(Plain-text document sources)
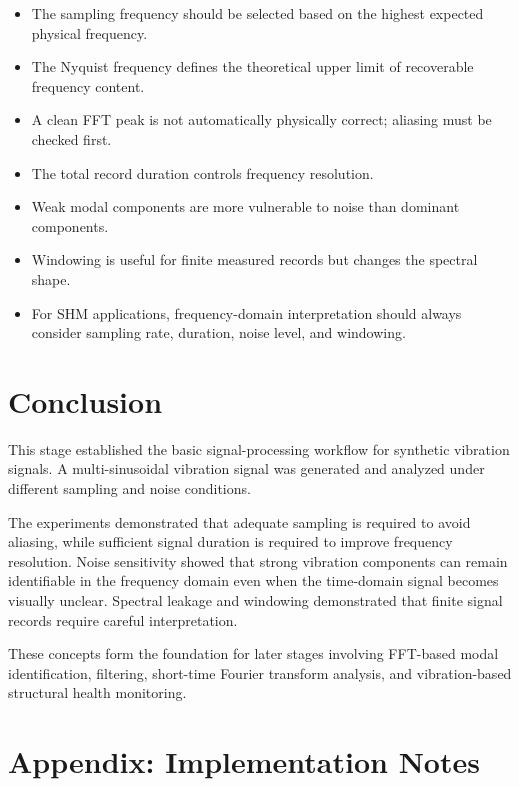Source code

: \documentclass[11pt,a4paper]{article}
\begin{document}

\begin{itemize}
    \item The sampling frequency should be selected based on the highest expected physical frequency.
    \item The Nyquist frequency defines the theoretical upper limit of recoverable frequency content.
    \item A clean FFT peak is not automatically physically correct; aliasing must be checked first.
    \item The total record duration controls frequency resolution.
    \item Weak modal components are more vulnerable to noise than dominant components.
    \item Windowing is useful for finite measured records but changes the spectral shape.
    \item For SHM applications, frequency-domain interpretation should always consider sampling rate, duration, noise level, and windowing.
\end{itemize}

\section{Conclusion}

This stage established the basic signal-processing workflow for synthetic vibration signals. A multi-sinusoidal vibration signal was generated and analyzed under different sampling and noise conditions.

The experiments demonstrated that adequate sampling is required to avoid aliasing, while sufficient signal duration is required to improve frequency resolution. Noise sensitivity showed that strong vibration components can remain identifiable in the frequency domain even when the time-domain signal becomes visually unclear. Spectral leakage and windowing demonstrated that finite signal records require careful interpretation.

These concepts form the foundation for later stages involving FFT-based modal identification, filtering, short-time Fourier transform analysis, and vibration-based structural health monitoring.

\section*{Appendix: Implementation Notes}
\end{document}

...

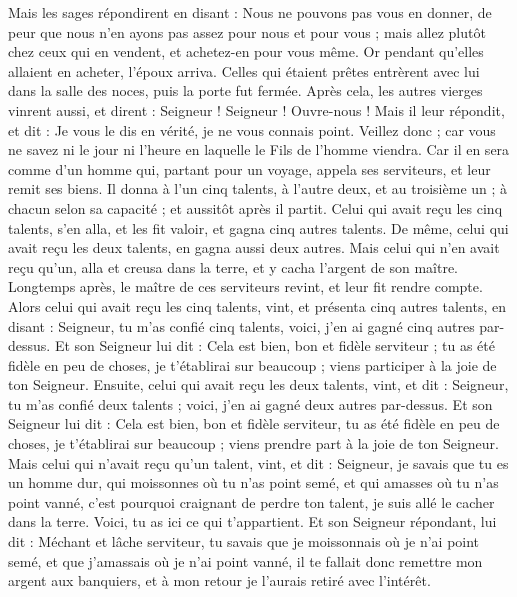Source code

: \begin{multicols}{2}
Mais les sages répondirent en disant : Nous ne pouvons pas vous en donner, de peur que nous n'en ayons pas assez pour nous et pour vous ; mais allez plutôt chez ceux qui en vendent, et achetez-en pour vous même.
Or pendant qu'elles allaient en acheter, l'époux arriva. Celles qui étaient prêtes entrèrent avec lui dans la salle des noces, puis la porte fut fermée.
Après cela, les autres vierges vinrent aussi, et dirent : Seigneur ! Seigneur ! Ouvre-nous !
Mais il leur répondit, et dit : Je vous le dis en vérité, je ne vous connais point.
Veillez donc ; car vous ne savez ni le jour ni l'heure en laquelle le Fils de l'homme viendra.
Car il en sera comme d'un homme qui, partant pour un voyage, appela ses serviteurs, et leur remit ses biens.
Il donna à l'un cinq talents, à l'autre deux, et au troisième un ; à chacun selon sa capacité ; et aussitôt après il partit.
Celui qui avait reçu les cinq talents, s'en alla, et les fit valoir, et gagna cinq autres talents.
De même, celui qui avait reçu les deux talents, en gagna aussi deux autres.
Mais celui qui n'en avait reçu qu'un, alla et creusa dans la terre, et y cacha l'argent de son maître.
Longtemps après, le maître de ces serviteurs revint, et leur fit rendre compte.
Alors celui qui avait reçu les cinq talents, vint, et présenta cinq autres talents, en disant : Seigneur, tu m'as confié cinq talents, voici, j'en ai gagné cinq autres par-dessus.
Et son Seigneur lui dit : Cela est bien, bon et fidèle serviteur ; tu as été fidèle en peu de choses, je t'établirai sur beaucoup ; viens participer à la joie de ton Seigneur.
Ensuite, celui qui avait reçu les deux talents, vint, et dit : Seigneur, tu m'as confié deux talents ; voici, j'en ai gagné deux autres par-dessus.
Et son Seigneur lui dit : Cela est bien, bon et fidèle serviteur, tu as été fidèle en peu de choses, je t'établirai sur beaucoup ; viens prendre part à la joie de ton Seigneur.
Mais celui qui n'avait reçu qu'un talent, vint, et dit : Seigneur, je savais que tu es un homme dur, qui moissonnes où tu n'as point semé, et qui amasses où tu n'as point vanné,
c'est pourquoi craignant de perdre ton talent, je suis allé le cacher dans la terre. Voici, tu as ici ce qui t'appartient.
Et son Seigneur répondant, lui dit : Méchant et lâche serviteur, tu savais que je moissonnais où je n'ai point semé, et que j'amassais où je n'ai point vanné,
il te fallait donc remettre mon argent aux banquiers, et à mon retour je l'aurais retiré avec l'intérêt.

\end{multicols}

*WHAT TO PRODUCE*
Copy every line of the entries above in which "avec" occurs.

*SOLUTION BELOW*
Or pendant qu'elles allaient en acheter, l'époux arriva. Celles qui étaient prêtes entrèrent avec lui dans la salle des noces, puis la porte fut fermée.
il te fallait donc remettre mon argent aux banquiers, et à mon retour je l'aurais retiré avec l'intérêt.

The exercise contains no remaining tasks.